Currently Bookbaby submits published books to all of the mainstream stores, such as Barnes and Noble, Kobo, Amazon, and Sony. The real benefit is the sheer number of indie and alternative stores that could account for an author’s overall sales. Let’s take a look at some of these new companies Bookbaby is dealing with and give you some introspective on what they’re all about.

Baker & Taylor has been in business for over 200 years and is a leading distributor of books, videos, and music products to more than 36,000 libraries, institutions, and retailers in over 120 countries. B&T currently has more than 1.5 million books in their database. One of the lesser known facts about this company is that it is responsible for the Bilo software suite, which is heralded as the world’s most advanced, flexible, and engaging e-reader software application. Built on state-of-the-art video gaming technology, Blio is a three-dimensional, interactive application that will bring your eBook to life.
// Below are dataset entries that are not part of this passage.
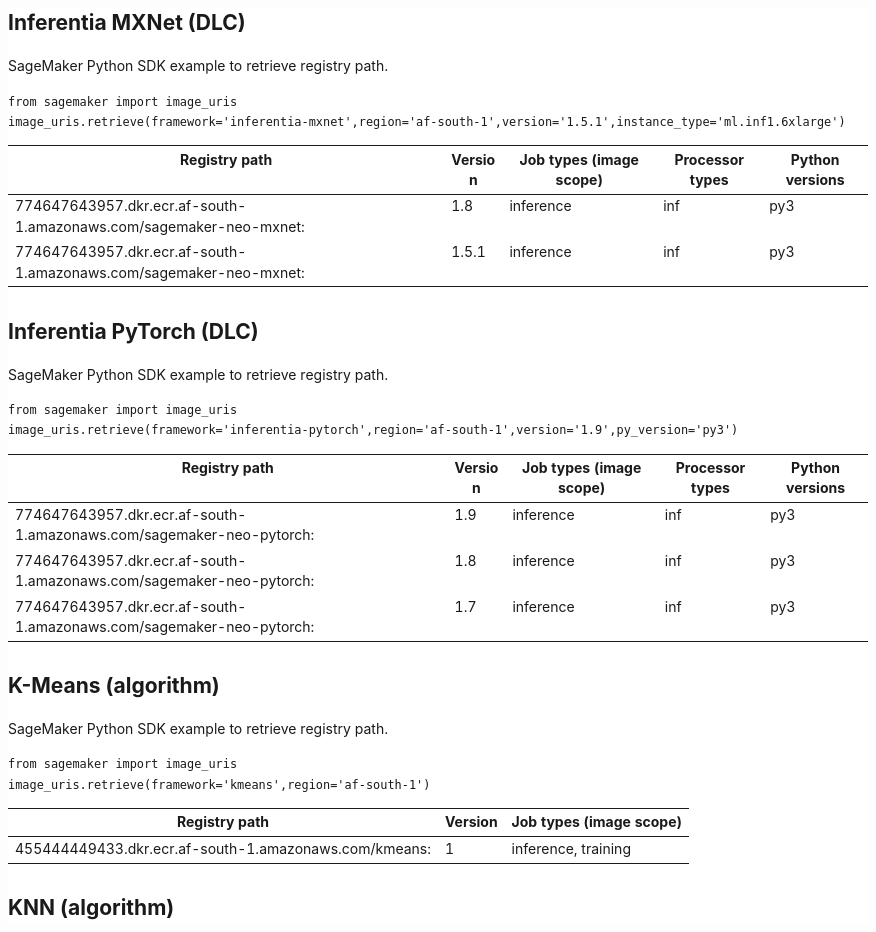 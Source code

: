 ## Inferentia MXNet \(DLC\)<a name="inferentia-mxnet-af-south-1.title"></a>

SageMaker Python SDK example to retrieve registry path\.

```
from sagemaker import image_uris
image_uris.retrieve(framework='inferentia-mxnet',region='af-south-1',version='1.5.1',instance_type='ml.inf1.6xlarge')
```


| Registry path | Version | Job types \(image scope\) | Processor types | Python versions | 
| --- | --- | --- | --- | --- | 
| 774647643957\.dkr\.ecr\.af\-south\-1\.amazonaws\.com/sagemaker\-neo\-mxnet:<tag> | 1\.8 | inference | inf | py3 | 
| 774647643957\.dkr\.ecr\.af\-south\-1\.amazonaws\.com/sagemaker\-neo\-mxnet:<tag> | 1\.5\.1 | inference | inf | py3 | 

## Inferentia PyTorch \(DLC\)<a name="inferentia-pytorch-af-south-1.title"></a>

SageMaker Python SDK example to retrieve registry path\.

```
from sagemaker import image_uris
image_uris.retrieve(framework='inferentia-pytorch',region='af-south-1',version='1.9',py_version='py3')
```


| Registry path | Version | Job types \(image scope\) | Processor types | Python versions | 
| --- | --- | --- | --- | --- | 
| 774647643957\.dkr\.ecr\.af\-south\-1\.amazonaws\.com/sagemaker\-neo\-pytorch:<tag> | 1\.9 | inference | inf | py3 | 
| 774647643957\.dkr\.ecr\.af\-south\-1\.amazonaws\.com/sagemaker\-neo\-pytorch:<tag> | 1\.8 | inference | inf | py3 | 
| 774647643957\.dkr\.ecr\.af\-south\-1\.amazonaws\.com/sagemaker\-neo\-pytorch:<tag> | 1\.7 | inference | inf | py3 | 

## K\-Means \(algorithm\)<a name="kmeans-af-south-1.title"></a>

SageMaker Python SDK example to retrieve registry path\.

```
from sagemaker import image_uris
image_uris.retrieve(framework='kmeans',region='af-south-1')
```


| Registry path | Version | Job types \(image scope\) | 
| --- | --- | --- | 
| 455444449433\.dkr\.ecr\.af\-south\-1\.amazonaws\.com/kmeans:<tag> | 1 | inference, training | 

## KNN \(algorithm\)<a name="knn-af-south-1.title"></a>
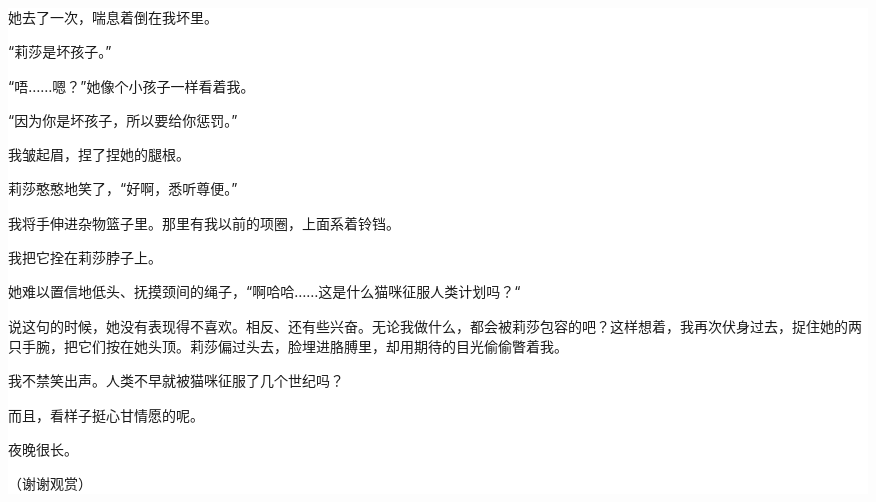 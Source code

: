 

她去了一次，喘息着倒在我坏里。



“莉莎是坏孩子。”



“唔……嗯？”她像个小孩子一样看着我。



“因为你是坏孩子，所以要给你惩罚。”



我皱起眉，捏了捏她的腿根。



莉莎憨憨地笑了，“好啊，悉听尊便。”



我将手伸进杂物篮子里。那里有我以前的项圈，上面系着铃铛。



我把它拴在莉莎脖子上。



她难以置信地低头、抚摸颈间的绳子，“啊哈哈……这是什么猫咪征服人类计划吗？“



说这句的时候，她没有表现得不喜欢。相反、还有些兴奋。无论我做什么，都会被莉莎包容的吧？这样想着，我再次伏身过去，捉住她的两只手腕，把它们按在她头顶。莉莎偏过头去，脸埋进胳膊里，却用期待的目光偷偷瞥着我。



我不禁笑出声。人类不早就被猫咪征服了几个世纪吗？



而且，看样子挺心甘情愿的呢。



夜晚很长。




（谢谢观赏）
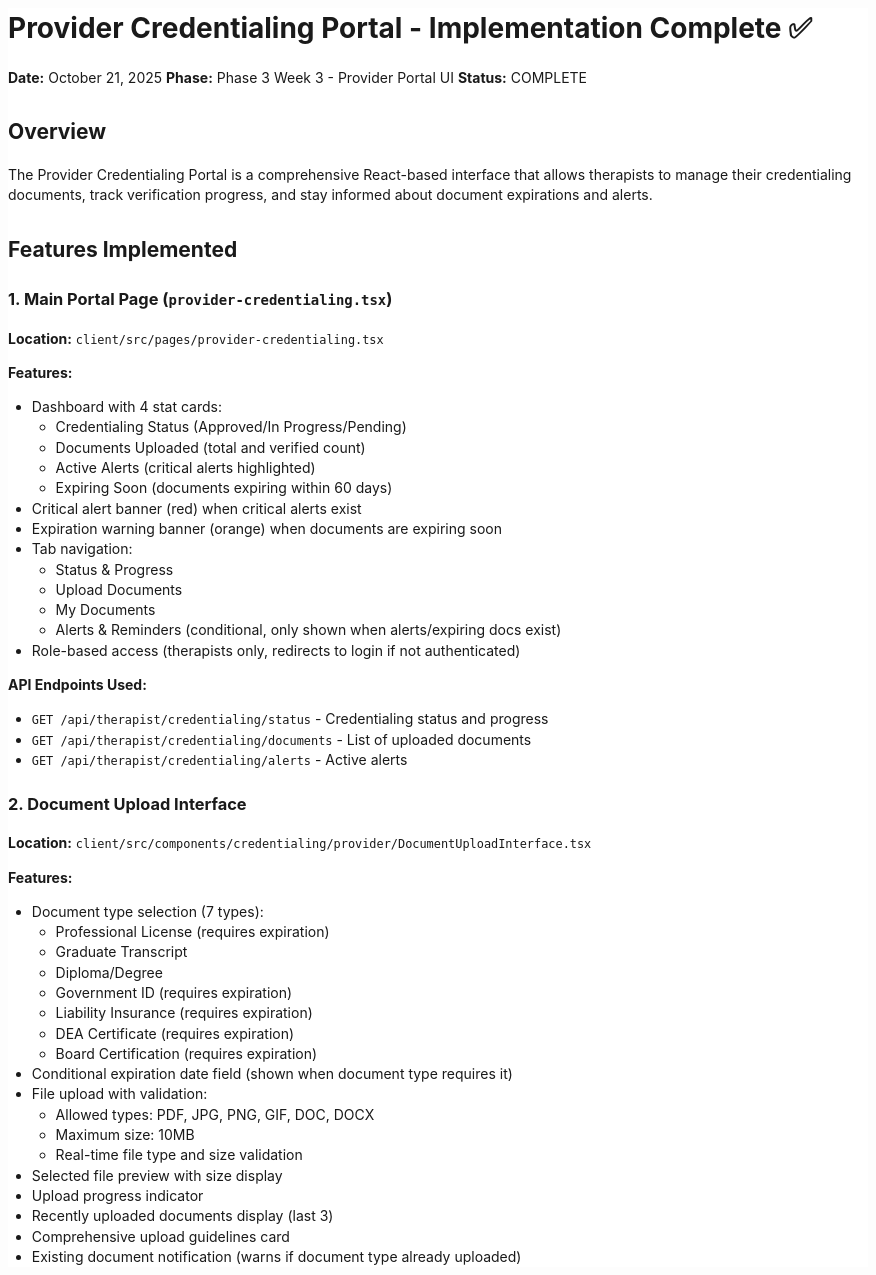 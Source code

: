 # Provider Credentialing Portal - Implementation Complete ✅

**Date:** October 21, 2025
**Phase:** Phase 3 Week 3 - Provider Portal UI
**Status:** COMPLETE

## Overview

The Provider Credentialing Portal is a comprehensive React-based interface that allows therapists to manage their credentialing documents, track verification progress, and stay informed about document expirations and alerts.

## Features Implemented

### 1. Main Portal Page (`provider-credentialing.tsx`)

**Location:** `client/src/pages/provider-credentialing.tsx`

**Features:**
- Dashboard with 4 stat cards:
  - Credentialing Status (Approved/In Progress/Pending)
  - Documents Uploaded (total and verified count)
  - Active Alerts (critical alerts highlighted)
  - Expiring Soon (documents expiring within 60 days)
- Critical alert banner (red) when critical alerts exist
- Expiration warning banner (orange) when documents are expiring soon
- Tab navigation:
  - Status & Progress
  - Upload Documents
  - My Documents
  - Alerts & Reminders (conditional, only shown when alerts/expiring docs exist)
- Role-based access (therapists only, redirects to login if not authenticated)

**API Endpoints Used:**
- `GET /api/therapist/credentialing/status` - Credentialing status and progress
- `GET /api/therapist/credentialing/documents` - List of uploaded documents
- `GET /api/therapist/credentialing/alerts` - Active alerts

### 2. Document Upload Interface

**Location:** `client/src/components/credentialing/provider/DocumentUploadInterface.tsx`

**Features:**
- Document type selection (7 types):
  - Professional License (requires expiration)
  - Graduate Transcript
  - Diploma/Degree
  - Government ID (requires expiration)
  - Liability Insurance (requires expiration)
  - DEA Certificate (requires expiration)
  - Board Certification (requires expiration)
- Conditional expiration date field (shown when document type requires it)
- File upload with validation:
  - Allowed types: PDF, JPG, PNG, GIF, DOC, DOCX
  - Maximum size: 10MB
  - Real-time file type and size validation
- Selected file preview with size display
- Upload progress indicator
- Recently uploaded documents display (last 3)
- Comprehensive upload guidelines card
- Existing document notification (warns if document type already uploaded)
Gardners Books is Britain’s leading book, DVD, Blu-ray, and music CD wholesaler, with over 4.5 million books and 150,000 ebooks available in their catalog. When you submit your book to the online database, your eBook will also be available in Gardners’ wholesale catalog for independent bookstores, online venders, and other 3rd party retailers. Gardners also provides an ebook lending model for a number of libraries, under which library members are restricted to one concurrent loan per purchased ebook. When your book is sold through this company, you will garner 60% of each sale you make.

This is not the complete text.